Sure, Hollywood and various guilds will strongly resist but it'll require just a handful of streaming companies to pivot. Suddenly content creation costs for Netflix drops an order of magnitude. The economics of content creation will fundamentally change.

At the risk of being proven very wrong, I think replacing actors is still fairly distant in the future but again... humans are bad at conceptualizing exponential progress.


I strongly believe that AI will have massive impact on the film industry however it won't be because of a blackbox, text to video tool like Sora. VFX artists and studios still want a high level of control over the end product and unless it's very simple to tweak small details like the blur of an object in the background, or the particle physics of an explosion, then they wouldn't use it. What Hollywood needs are AI tools that can integrate with their existing workflows. I think Adobe is doing a pretty good job at this.


You're completely missing the point. Who cares what VFX artists and studios want if anyone with a small team can create high quality entertaining videos that millions of people would pay to watch? And if you think that's a bar too high for AI, then you haven't actually seen the quality of average videos and films generated these days.


I was specifically responding to this point which seemed to be the thesis of the parent commenter.

> I think we will see studios like ILM pivoting to AI in the near future. There's no need for 200 VFX artists when you can have 15 artists working with AI tooling

Yes this will bring the barrier to entry for small teams down significantly. However it's not going to replace the 200 people studios like ILM.

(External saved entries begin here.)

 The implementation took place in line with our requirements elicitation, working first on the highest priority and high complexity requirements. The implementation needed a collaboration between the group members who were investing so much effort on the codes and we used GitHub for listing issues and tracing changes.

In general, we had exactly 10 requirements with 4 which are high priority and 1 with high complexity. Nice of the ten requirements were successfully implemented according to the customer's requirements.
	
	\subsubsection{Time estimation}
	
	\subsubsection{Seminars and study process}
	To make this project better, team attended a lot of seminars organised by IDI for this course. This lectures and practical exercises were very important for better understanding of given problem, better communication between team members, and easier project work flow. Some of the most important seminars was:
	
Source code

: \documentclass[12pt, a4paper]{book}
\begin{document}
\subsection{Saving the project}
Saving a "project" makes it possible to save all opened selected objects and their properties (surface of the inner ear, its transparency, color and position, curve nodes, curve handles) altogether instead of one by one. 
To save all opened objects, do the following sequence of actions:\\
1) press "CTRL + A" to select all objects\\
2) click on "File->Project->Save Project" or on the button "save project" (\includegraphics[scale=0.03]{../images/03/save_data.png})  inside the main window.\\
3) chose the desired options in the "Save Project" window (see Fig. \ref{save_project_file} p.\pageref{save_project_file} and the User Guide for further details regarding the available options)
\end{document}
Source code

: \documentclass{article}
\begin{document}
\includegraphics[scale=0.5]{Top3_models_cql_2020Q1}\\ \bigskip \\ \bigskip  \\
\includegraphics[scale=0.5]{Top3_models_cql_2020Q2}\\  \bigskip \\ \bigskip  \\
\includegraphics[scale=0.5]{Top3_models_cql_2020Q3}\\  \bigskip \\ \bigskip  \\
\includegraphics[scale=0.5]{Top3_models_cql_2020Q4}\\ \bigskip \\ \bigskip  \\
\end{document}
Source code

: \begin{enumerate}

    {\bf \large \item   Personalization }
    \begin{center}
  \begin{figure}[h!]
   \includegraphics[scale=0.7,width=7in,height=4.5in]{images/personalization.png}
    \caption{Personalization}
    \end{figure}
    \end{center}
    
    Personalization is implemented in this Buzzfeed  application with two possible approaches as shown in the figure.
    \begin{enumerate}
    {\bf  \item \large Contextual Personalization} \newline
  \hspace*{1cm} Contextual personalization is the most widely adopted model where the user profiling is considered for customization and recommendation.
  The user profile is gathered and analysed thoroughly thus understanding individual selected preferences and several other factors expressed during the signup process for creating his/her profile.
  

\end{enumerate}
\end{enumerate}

I believe this to be a failure of imagination. You're assuming Sora stays like this. Reality is we are on an exponential and it's just a matter of time. ILM will be the last to go but it'll eventually go, in the sense of having less humans needed to create the same output.


I think it's fair to be impressed with Sora as the next stage of AI video, yet not be too surprised or consider it some insurmountable leap from the public pieces we've seen of AI video up to this point. We've always been just a couple papers away, seeking a good consistency modelling step - now we've got it. Amazing and viscerally chilling - seeing the net effect - but let's not be intimidated so easily or prop these guys up as gods just for being a bit ahead of the obviously-accelerating curve. Anyone tracking this stuff had a very strong prediction of good AI video within a year - two max. This was a context size increase and overall impressive quality pass reaching a new milestone, but the bones were there.


Watching these made me think, I'm going to want to go to the theatre a lot more in the future and see fellow humans in plays, lectures and concerts.

Such achievements in technology must lead to cultural change. Look at how popular vinyl has become, why not theatre again.


Do you feel the same way about modern movies? CGI is so ubiquitous and accessible, that most movies use some form of it. It's actually news when a filmmaker _doesn't_ use CGI (e.g. Nolan).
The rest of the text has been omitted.